--- START ---

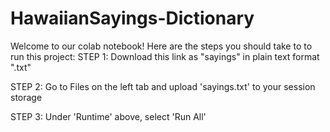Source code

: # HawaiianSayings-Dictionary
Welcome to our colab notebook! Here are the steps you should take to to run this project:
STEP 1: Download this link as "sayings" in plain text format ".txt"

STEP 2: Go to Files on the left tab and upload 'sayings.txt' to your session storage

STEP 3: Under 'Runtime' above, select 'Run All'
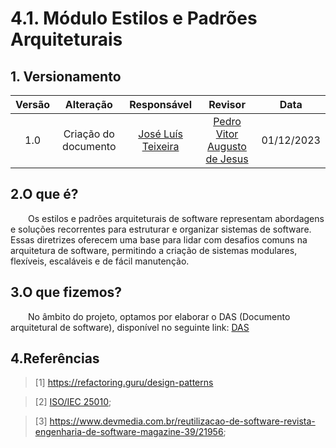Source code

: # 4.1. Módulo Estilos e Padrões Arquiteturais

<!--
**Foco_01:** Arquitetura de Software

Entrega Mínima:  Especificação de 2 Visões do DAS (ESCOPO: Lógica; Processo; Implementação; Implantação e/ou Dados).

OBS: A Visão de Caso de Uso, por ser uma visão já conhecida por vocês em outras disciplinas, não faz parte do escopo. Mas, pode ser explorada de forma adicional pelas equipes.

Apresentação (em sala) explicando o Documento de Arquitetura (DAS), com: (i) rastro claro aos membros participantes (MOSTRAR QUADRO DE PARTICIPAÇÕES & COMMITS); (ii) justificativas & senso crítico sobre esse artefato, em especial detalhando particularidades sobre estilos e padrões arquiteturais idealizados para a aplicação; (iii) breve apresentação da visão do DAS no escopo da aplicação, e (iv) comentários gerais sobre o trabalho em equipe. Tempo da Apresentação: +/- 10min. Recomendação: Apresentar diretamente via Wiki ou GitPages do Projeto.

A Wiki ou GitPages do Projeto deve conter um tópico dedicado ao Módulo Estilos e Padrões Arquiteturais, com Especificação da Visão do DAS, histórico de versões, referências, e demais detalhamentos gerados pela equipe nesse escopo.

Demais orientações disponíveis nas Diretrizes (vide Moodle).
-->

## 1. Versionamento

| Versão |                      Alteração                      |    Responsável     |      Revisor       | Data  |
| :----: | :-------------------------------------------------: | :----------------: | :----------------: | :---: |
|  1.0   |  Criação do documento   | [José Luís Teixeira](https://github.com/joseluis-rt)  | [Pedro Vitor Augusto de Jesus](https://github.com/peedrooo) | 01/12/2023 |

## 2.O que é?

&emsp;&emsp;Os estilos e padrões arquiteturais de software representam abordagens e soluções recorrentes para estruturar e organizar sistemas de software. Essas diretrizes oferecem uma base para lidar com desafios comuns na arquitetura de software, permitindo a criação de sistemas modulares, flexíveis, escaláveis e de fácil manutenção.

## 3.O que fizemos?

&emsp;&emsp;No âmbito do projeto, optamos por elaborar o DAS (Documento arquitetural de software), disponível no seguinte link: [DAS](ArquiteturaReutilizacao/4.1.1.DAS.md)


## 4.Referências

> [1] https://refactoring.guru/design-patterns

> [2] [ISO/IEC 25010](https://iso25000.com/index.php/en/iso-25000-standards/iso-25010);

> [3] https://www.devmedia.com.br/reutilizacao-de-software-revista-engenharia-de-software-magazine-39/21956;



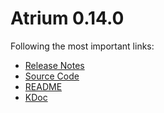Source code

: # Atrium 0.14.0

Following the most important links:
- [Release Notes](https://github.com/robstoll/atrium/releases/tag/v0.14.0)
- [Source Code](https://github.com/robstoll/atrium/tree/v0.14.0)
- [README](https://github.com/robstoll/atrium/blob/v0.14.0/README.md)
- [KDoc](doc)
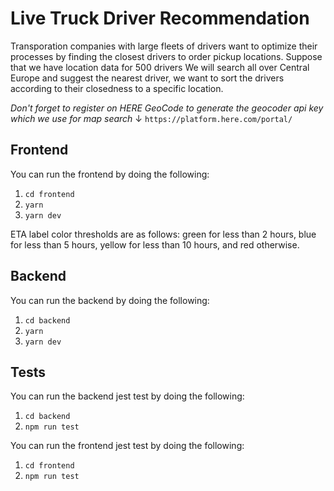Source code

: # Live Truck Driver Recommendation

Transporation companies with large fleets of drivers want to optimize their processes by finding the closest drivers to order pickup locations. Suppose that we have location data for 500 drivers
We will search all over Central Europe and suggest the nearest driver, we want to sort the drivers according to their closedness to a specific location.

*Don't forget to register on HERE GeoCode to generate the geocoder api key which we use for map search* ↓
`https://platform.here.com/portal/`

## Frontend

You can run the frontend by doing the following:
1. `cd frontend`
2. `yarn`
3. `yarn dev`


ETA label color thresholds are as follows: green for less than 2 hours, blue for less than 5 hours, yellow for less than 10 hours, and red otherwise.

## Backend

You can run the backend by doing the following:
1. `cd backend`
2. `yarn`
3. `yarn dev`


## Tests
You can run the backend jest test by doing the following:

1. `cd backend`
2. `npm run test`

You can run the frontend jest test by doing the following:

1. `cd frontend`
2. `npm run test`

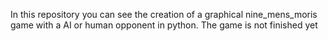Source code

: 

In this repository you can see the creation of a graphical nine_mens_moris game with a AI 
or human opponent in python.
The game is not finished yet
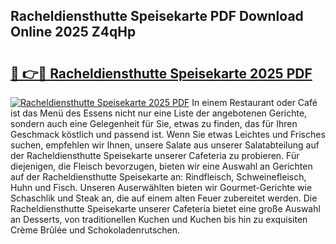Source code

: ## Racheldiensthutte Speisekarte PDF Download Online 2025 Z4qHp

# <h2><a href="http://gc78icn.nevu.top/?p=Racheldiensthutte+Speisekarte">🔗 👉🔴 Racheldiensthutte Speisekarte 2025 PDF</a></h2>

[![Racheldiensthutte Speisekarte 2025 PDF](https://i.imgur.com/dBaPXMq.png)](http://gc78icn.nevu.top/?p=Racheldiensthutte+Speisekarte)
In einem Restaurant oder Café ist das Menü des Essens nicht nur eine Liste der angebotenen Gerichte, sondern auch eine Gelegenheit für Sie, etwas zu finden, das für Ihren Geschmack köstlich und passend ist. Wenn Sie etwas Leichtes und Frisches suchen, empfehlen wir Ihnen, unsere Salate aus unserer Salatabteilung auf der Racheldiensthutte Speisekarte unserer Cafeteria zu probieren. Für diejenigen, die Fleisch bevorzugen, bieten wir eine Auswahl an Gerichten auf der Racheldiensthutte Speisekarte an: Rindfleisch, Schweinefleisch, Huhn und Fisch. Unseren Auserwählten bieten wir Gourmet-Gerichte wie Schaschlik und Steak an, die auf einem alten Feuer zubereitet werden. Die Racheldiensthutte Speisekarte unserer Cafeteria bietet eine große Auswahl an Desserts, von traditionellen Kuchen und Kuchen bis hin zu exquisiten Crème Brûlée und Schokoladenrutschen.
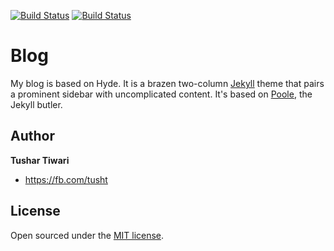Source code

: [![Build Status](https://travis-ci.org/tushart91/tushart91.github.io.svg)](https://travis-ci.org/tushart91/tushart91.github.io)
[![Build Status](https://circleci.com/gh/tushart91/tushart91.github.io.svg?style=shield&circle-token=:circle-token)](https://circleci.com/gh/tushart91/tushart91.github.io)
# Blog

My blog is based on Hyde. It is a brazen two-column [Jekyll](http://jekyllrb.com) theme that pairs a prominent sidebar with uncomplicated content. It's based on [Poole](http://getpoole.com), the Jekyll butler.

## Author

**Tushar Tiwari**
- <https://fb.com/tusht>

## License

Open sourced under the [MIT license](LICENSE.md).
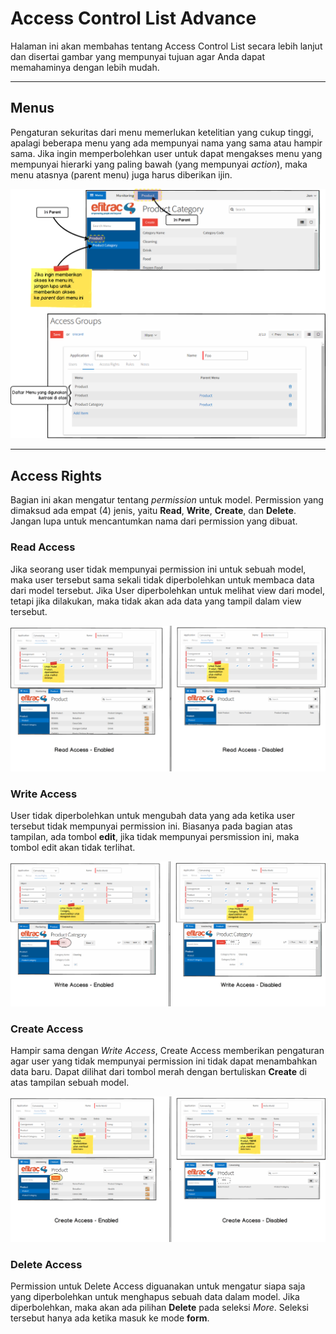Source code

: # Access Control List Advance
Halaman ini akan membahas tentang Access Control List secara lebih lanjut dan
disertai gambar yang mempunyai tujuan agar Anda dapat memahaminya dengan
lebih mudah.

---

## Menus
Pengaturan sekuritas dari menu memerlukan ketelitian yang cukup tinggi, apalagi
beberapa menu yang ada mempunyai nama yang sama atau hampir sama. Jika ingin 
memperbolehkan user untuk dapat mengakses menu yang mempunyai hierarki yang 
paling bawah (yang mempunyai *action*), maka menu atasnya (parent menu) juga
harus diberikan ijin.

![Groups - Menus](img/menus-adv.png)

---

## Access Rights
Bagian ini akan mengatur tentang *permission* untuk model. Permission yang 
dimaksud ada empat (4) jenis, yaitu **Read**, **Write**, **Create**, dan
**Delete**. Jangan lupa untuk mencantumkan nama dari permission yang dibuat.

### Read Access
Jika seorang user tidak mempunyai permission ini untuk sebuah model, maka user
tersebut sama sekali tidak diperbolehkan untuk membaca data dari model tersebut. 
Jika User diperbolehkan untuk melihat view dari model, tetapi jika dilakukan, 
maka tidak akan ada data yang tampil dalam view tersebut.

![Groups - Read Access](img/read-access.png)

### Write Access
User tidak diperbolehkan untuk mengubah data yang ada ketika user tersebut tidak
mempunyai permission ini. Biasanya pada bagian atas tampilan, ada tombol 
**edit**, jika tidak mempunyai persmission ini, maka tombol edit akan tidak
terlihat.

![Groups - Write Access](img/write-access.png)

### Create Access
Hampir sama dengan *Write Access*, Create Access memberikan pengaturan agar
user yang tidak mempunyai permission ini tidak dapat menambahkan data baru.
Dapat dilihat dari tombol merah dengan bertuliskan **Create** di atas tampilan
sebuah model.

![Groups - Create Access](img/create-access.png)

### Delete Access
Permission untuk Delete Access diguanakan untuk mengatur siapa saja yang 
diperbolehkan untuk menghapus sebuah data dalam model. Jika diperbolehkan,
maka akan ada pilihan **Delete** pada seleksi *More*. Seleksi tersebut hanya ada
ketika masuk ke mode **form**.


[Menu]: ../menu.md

--- END ---
--- START ---

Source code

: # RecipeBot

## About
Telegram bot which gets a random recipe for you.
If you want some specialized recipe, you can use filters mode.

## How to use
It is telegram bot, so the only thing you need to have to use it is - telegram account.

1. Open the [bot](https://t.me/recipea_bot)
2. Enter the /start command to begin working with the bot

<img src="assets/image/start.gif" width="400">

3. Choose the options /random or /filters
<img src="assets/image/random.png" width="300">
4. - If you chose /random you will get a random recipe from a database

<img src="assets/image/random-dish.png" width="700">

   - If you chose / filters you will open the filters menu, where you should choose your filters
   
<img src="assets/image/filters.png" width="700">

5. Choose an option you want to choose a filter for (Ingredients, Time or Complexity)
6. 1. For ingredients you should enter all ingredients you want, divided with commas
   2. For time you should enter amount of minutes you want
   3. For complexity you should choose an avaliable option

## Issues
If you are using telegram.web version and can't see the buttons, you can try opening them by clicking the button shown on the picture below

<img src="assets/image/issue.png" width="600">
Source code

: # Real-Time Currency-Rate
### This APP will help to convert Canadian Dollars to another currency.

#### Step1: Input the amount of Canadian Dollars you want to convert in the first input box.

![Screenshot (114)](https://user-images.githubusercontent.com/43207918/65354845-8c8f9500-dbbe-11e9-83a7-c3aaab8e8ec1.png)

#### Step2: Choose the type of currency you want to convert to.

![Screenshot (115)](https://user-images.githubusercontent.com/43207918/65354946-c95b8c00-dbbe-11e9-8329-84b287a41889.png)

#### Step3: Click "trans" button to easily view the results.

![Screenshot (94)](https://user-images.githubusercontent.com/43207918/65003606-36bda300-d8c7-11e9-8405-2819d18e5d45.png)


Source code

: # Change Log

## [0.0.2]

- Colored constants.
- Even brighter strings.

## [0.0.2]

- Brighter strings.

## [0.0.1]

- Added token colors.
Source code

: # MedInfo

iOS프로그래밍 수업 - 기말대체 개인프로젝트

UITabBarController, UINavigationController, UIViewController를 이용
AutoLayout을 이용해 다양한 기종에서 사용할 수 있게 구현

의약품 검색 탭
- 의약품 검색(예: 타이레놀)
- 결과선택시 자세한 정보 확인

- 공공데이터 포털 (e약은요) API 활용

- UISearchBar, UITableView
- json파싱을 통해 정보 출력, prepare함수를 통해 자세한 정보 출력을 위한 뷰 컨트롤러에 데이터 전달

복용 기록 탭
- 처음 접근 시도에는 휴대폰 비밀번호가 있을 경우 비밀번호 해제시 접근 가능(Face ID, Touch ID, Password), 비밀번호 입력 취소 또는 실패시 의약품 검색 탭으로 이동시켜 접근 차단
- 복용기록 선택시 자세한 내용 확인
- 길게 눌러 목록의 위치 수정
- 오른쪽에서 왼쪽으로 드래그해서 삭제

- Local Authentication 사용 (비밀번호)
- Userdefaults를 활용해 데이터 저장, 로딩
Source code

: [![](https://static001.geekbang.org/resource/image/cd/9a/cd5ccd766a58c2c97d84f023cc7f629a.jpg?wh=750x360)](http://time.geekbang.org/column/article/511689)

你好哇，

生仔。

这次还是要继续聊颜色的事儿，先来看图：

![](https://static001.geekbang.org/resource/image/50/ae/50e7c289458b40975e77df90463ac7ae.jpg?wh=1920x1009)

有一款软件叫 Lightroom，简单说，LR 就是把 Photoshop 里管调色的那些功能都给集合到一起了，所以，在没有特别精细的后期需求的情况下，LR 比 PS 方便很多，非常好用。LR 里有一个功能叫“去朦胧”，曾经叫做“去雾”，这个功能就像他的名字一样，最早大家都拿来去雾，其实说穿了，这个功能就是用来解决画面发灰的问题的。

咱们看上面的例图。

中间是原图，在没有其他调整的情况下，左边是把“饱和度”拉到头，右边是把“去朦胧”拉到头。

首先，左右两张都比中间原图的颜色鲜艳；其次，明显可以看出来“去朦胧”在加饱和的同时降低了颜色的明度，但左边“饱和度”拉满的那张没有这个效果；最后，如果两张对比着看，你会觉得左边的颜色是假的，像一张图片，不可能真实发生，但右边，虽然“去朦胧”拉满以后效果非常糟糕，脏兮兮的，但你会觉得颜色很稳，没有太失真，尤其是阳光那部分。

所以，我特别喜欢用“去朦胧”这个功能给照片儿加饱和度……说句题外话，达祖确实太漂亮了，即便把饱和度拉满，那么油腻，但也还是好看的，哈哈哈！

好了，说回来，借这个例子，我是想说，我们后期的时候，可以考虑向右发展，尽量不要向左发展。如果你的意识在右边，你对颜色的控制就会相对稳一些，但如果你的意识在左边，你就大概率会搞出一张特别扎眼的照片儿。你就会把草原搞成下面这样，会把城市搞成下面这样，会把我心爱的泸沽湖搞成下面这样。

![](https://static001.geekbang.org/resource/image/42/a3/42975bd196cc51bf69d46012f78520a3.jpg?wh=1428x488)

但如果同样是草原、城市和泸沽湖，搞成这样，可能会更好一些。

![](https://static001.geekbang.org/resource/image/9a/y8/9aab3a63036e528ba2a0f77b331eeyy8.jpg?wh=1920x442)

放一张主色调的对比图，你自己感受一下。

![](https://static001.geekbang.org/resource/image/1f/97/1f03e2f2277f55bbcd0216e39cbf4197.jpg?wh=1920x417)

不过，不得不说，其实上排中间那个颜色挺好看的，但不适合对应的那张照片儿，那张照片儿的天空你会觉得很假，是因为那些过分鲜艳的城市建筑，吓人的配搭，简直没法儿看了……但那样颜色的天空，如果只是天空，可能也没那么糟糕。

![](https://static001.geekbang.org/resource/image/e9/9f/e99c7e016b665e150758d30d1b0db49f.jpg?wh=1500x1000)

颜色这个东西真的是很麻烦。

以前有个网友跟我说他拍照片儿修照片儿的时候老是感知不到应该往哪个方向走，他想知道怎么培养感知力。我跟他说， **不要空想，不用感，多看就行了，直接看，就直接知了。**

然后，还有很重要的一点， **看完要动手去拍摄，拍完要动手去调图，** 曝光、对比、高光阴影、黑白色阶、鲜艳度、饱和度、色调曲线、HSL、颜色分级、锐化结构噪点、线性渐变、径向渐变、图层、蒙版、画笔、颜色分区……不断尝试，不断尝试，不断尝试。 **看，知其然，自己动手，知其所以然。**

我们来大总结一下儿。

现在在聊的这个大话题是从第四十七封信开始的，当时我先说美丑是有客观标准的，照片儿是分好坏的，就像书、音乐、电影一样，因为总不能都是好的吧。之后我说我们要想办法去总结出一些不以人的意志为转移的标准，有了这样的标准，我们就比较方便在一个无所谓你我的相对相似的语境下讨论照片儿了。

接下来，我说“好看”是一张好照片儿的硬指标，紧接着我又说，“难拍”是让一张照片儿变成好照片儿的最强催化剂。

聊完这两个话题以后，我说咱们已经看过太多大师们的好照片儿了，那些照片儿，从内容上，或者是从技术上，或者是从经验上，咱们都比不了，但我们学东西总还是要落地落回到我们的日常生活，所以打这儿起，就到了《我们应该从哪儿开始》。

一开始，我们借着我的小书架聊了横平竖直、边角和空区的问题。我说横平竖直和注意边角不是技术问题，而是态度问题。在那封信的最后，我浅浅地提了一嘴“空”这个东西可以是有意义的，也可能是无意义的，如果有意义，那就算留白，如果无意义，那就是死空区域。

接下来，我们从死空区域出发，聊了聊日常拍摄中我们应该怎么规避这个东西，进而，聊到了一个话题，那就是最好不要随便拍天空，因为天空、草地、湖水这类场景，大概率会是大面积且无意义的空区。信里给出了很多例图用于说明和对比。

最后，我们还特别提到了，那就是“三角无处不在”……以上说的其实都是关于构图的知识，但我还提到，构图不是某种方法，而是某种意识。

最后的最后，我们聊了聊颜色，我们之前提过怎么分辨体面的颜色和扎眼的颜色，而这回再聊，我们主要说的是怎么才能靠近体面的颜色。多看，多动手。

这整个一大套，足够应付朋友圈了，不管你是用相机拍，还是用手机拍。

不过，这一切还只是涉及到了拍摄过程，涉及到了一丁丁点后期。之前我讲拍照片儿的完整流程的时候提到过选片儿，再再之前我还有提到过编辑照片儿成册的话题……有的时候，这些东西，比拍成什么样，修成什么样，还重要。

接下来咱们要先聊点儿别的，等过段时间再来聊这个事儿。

--- END ---
--- START ---

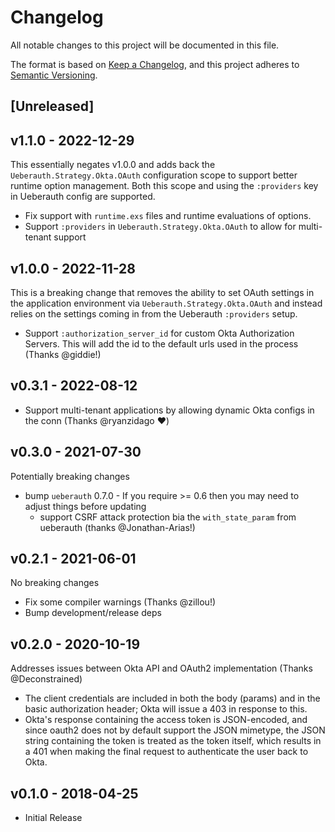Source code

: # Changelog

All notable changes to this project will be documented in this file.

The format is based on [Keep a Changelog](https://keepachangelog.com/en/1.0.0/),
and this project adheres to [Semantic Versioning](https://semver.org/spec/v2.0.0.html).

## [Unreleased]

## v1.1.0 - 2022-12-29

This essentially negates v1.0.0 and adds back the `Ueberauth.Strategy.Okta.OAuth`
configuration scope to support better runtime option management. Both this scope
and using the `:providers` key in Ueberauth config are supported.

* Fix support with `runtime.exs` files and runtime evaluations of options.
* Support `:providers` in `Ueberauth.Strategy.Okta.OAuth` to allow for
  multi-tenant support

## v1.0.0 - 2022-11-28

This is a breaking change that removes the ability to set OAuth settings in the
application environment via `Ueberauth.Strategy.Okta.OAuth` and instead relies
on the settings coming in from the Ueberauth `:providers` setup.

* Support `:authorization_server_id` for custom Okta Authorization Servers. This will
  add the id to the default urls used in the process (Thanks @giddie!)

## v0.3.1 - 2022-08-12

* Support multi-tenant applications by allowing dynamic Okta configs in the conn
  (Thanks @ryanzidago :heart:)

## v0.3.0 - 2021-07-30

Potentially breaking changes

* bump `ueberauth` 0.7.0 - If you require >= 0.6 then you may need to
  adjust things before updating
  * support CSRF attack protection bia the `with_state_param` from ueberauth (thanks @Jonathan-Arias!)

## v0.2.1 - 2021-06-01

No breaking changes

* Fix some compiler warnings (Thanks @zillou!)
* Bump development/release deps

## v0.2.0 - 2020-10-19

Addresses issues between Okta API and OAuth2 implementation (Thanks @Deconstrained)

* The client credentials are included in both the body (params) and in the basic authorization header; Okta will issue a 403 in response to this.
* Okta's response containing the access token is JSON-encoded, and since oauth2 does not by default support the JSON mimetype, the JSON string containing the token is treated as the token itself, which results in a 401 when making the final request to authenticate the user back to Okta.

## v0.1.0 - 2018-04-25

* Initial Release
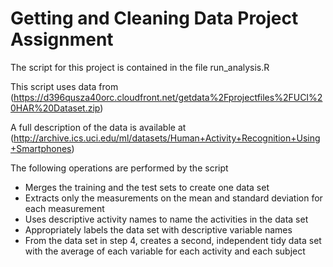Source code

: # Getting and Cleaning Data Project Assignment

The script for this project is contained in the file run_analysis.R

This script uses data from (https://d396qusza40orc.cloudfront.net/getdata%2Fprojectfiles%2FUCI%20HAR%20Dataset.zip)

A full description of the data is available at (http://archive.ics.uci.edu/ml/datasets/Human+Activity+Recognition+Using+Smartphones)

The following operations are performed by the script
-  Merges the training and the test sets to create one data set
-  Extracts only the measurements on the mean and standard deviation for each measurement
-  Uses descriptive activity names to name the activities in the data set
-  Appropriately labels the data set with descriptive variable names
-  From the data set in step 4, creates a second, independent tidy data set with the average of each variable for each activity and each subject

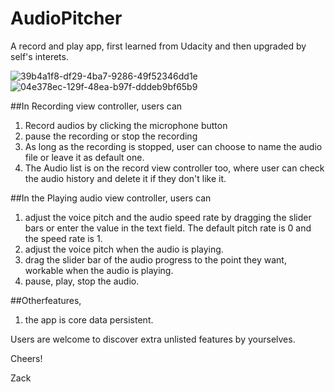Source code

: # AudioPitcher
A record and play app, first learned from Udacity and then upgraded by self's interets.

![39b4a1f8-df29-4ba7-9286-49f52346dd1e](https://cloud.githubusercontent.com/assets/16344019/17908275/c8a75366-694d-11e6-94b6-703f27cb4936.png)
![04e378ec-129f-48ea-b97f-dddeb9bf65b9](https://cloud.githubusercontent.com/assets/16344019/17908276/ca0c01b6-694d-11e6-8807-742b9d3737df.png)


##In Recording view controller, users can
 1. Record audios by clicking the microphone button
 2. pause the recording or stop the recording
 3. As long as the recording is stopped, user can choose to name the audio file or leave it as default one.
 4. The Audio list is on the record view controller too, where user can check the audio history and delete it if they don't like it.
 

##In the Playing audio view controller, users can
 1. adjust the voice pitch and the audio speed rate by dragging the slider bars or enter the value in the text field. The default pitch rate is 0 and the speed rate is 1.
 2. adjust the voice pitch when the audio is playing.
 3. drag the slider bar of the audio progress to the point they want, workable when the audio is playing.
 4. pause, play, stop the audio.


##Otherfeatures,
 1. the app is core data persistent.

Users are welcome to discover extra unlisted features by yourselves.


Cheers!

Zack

--- END ---

§ **What is required**:
Search the entries for the string "비밀번호". Copy every line that has it.

§ **Solution**:
- 처음 접근 시도에는 휴대폰 비밀번호가 있을 경우 비밀번호 해제시 접근 가능(Face ID, Touch ID, Password), 비밀번호 입력 취소 또는 실패시 의약품 검색 탭으로 이동시켜 접근 차단
- Local Authentication 사용 (비밀번호)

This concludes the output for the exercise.